How to choose a checking
Typically when you open a checking account, an account
rep sits down with you and presents a slew of different types of
checking accounts with a myriad of choices -- no minimum balance,
a relationship package, ATM charges or even unlimited check writing.
Within minutes of your meeting, you realize choosing
a checking account goes beyond the emotional closer, "Would you
like the pretty blue checks with the sailboats in the background
or the yellow ones with the pink azaleas?"
Checking account mistakes
The most important -- and most often overlooked -- item in the process
of opening a checking account is asking yourself what kind of checking
creature you are, in order to determine what kind of checking account
you need. Knowing your month-by-month checking behavior will help
you trim your checking costs.
Many consumers could put an extra $100 to $200 in
their pockets every year if they knew what their checking account
is really costing them. The problem is, few bother to add up the
almost invisible costs of using their checkbook. Even fewer bother
to shop for the best deal -- and the deals are out there.

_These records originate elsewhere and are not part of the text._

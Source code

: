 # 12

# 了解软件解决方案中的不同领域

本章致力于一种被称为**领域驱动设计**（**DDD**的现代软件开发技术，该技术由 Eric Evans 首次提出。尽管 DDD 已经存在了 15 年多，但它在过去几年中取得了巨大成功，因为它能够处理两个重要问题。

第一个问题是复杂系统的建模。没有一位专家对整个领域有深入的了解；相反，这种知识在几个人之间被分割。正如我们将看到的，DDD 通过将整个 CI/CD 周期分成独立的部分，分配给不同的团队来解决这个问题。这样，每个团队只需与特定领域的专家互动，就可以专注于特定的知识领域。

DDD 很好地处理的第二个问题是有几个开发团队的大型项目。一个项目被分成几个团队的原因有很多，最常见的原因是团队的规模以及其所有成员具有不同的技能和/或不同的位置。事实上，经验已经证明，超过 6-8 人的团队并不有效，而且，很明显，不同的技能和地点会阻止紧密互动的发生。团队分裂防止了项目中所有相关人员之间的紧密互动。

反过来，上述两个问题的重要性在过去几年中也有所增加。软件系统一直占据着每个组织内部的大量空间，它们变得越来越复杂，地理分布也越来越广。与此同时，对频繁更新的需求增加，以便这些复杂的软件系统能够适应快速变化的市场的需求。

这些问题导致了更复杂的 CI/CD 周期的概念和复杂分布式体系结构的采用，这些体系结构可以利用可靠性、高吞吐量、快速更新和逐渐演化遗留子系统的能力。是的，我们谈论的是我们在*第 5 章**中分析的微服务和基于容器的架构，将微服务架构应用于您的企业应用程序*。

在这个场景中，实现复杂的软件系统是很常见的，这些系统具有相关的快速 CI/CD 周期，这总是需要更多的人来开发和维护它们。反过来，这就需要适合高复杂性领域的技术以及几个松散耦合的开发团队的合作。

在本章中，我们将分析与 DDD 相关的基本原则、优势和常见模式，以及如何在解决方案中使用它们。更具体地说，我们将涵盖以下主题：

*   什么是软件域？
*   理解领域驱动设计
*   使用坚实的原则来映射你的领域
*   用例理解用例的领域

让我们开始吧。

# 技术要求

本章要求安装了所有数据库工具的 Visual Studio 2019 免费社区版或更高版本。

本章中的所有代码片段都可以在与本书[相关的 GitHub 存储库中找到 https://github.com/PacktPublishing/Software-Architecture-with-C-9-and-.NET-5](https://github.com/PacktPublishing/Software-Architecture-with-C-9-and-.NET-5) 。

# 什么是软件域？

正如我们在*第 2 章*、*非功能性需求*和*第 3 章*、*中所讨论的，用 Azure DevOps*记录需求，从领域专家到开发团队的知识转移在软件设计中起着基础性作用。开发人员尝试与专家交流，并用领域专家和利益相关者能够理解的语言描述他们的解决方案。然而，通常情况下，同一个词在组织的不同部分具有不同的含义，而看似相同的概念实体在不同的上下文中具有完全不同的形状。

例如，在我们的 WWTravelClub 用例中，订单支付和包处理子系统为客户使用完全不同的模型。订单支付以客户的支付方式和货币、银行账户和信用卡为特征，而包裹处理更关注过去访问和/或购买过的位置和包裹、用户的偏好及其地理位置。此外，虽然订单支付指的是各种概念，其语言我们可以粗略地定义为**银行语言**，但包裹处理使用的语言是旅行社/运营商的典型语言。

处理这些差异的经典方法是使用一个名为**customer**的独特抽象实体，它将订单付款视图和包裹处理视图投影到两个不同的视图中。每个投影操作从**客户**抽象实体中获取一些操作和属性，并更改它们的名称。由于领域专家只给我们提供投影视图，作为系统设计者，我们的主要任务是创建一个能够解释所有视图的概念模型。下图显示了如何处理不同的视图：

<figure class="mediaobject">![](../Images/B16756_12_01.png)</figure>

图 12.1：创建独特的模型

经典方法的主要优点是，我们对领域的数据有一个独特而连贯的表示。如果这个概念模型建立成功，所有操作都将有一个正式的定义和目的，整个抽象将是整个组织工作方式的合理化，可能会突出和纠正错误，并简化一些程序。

Banks like to give their checking accounts clever names to distinguish
each from the others or to make you believe the account is something
When you come across names like "Master Checking,"
"Super Value Checking" and "Special Checking" -- sometimes offered
by the same bank -- choosing a checking account can become an overwhelming
task. Even worse, some banks try to palm off higher interest Money
Market Accounts (MMAs) as checking accounts by giving them a name
like "Money Market Checking" or "Money Fund Checking."
Ironically, MMAs aren't really checking accounts
to begin with. MMAs are accounts that typically earn from 2 to 4
percent more interest than interest-bearing checking accounts pay.
With an MMA, you are limited to writing only three checks per month
to "Cash" or parties other than yourself.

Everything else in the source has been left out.